Construction of Nucleus‐Targeting Iridium Nanocrystals for Photonic Hyperthermia‐Synergized Cancer Radiotherapy

Abstract Prominent tumor‐cell nucleus targeting of radiosensitizer substantially affects the therapeutic consequence of advanced tumor radiotherapy via lethal nucleus DNA damage. Herein, ultrasmall iridium nanocrystals (Ir NCs, <5 nm) are constructed for efficient tumor‐specific photonic hyperthermia‐synergized radiotherapy. To endow the NCs with qualified cell nucleus‐targeting performance, polyethylene glycol (PEG)‐modified Ir NCs are decorated with α v β 3 integrin‐targeting cyclic arginine‐glycine‐aspartic (c(RGDyC)), designated as RGD, peptides and human immunodeficiency virus‐1 transactivator of transcription protein(TAT), respectively, facilitating the tumor‐cell‐membrane (with overexpressed α v β 3 integrin) and cell‐nucleus targeting.
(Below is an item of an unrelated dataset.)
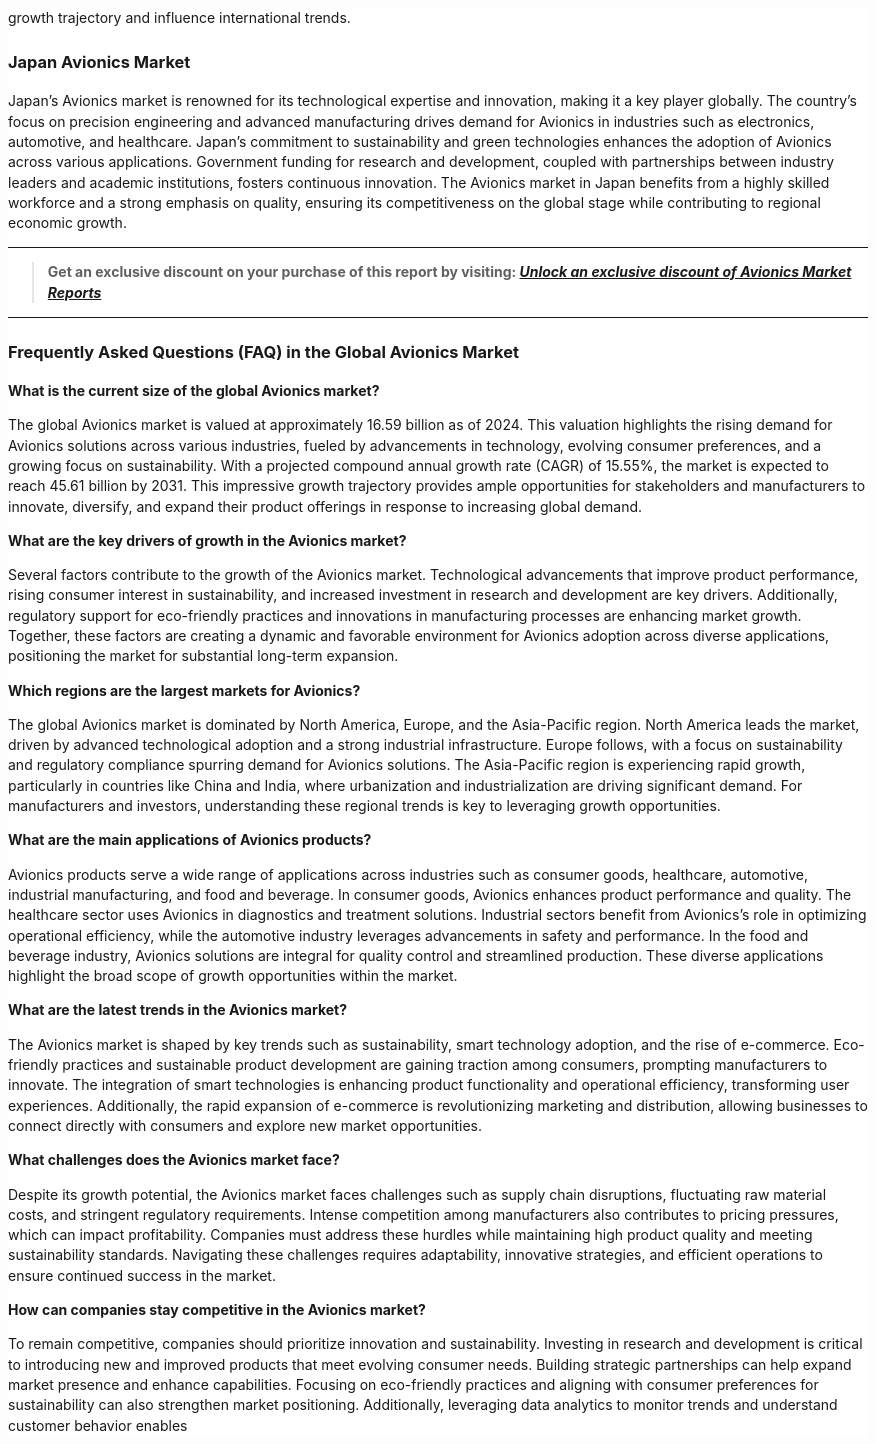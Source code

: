 growth trajectory and influence international trends.</p><h3>Japan Avionics Market</h3><p>Japan&rsquo;s Avionics market is renowned for its technological expertise and innovation, making it a key player globally. The country&rsquo;s focus on precision engineering and advanced manufacturing drives demand for Avionics in industries such as electronics, automotive, and healthcare. Japan&rsquo;s commitment to sustainability and green technologies enhances the adoption of Avionics across various applications. Government funding for research and development, coupled with partnerships between industry leaders and academic institutions, fosters continuous innovation. The Avionics market in Japan benefits from a highly skilled workforce and a strong emphasis on quality, ensuring its competitiveness on the global stage while contributing to regional economic growth.</p><hr /><blockquote><p><strong>Get an exclusive discount on your purchase of this report by visiting: <em><a href="://marketresearchpulse.com/ask-for-discount/3853?utm_source=Github&amp;utm_medium=052">Unlock an exclusive discount of Avionics Market Reports</a></em>&nbsp;</strong></p></blockquote><hr /><h3>Frequently Asked Questions (FAQ) in the Global Avionics Market</h3><p><strong>What is the current size of the global Avionics market?</strong></p><p>The global Avionics market is valued at approximately 16.59 billion as of 2024. This valuation highlights the rising demand for Avionics solutions across various industries, fueled by advancements in technology, evolving consumer preferences, and a growing focus on sustainability. With a projected compound annual growth rate (CAGR) of 15.55%, the market is expected to reach 45.61 billion by 2031. This impressive growth trajectory provides ample opportunities for stakeholders and manufacturers to innovate, diversify, and expand their product offerings in response to increasing global demand.</p><p><strong>What are the key drivers of growth in the Avionics market?</strong></p><p>Several factors contribute to the growth of the Avionics market. Technological advancements that improve product performance, rising consumer interest in sustainability, and increased investment in research and development are key drivers. Additionally, regulatory support for eco-friendly practices and innovations in manufacturing processes are enhancing market growth. Together, these factors are creating a dynamic and favorable environment for Avionics adoption across diverse applications, positioning the market for substantial long-term expansion.</p><p><strong>Which regions are the largest markets for Avionics?</strong></p><p>The global Avionics market is dominated by North America, Europe, and the Asia-Pacific region. North America leads the market, driven by advanced technological adoption and a strong industrial infrastructure. Europe follows, with a focus on sustainability and regulatory compliance spurring demand for Avionics solutions. The Asia-Pacific region is experiencing rapid growth, particularly in countries like China and India, where urbanization and industrialization are driving significant demand. For manufacturers and investors, understanding these regional trends is key to leveraging growth opportunities.</p><p><strong>What are the main applications of Avionics products?</strong></p><p>Avionics products serve a wide range of applications across industries such as consumer goods, healthcare, automotive, industrial manufacturing, and food and beverage. In consumer goods, Avionics enhances product performance and quality. The healthcare sector uses Avionics in diagnostics and treatment solutions. Industrial sectors benefit from Avionics&rsquo;s role in optimizing operational efficiency, while the automotive industry leverages advancements in safety and performance. In the food and beverage industry, Avionics solutions are integral for quality control and streamlined production. These diverse applications highlight the broad scope of growth opportunities within the market.</p><p><strong>What are the latest trends in the Avionics market?</strong></p><p>The Avionics market is shaped by key trends such as sustainability, smart technology adoption, and the rise of e-commerce. Eco-friendly practices and sustainable product development are gaining traction among consumers, prompting manufacturers to innovate. The integration of smart technologies is enhancing product functionality and operational efficiency, transforming user experiences. Additionally, the rapid expansion of e-commerce is revolutionizing marketing and distribution, allowing businesses to connect directly with consumers and explore new market opportunities.</p><p><strong>What challenges does the Avionics market face?</strong></p><p>Despite its growth potential, the Avionics market faces challenges such as supply chain disruptions, fluctuating raw material costs, and stringent regulatory requirements. Intense competition among manufacturers also contributes to pricing pressures, which can impact profitability. Companies must address these hurdles while maintaining high product quality and meeting sustainability standards. Navigating these challenges requires adaptability, innovative strategies, and efficient operations to ensure continued success in the market.</p><p><strong>How can companies stay competitive in the Avionics market?</strong></p><p>To remain competitive, companies should prioritize innovation and sustainability. Investing in research and development is critical to introducing new and improved products that meet evolving consumer needs. Building strategic partnerships can help expand market presence and enhance capabilities. Focusing on eco-friendly practices and aligning with consumer preferences for sustainability can also strengthen market positioning. Additionally, leveraging data analytics to monitor trends and understand customer behavior enables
The formulated Ir‐RGD‐TAT (Ir‐R/T) NCs are demonstrated to accumulate inside the nucleus of tumor cells and generate effective DNA lesions upon X‐ray irradiation. Further in vivo evaluations verify the satisfactory carcinoma destruction performance against 4T1 tumor xenografts. Importantly, the intriguing photonic NIR adsorption of Ir‐R/T NCs has enabled the hyperthermia therapeutics accompanied with photoacoustic imaging modalities, achieving clinically promising biocompatible multifunctional radiosensitized nanoplatforms for effective tumor therapeutics.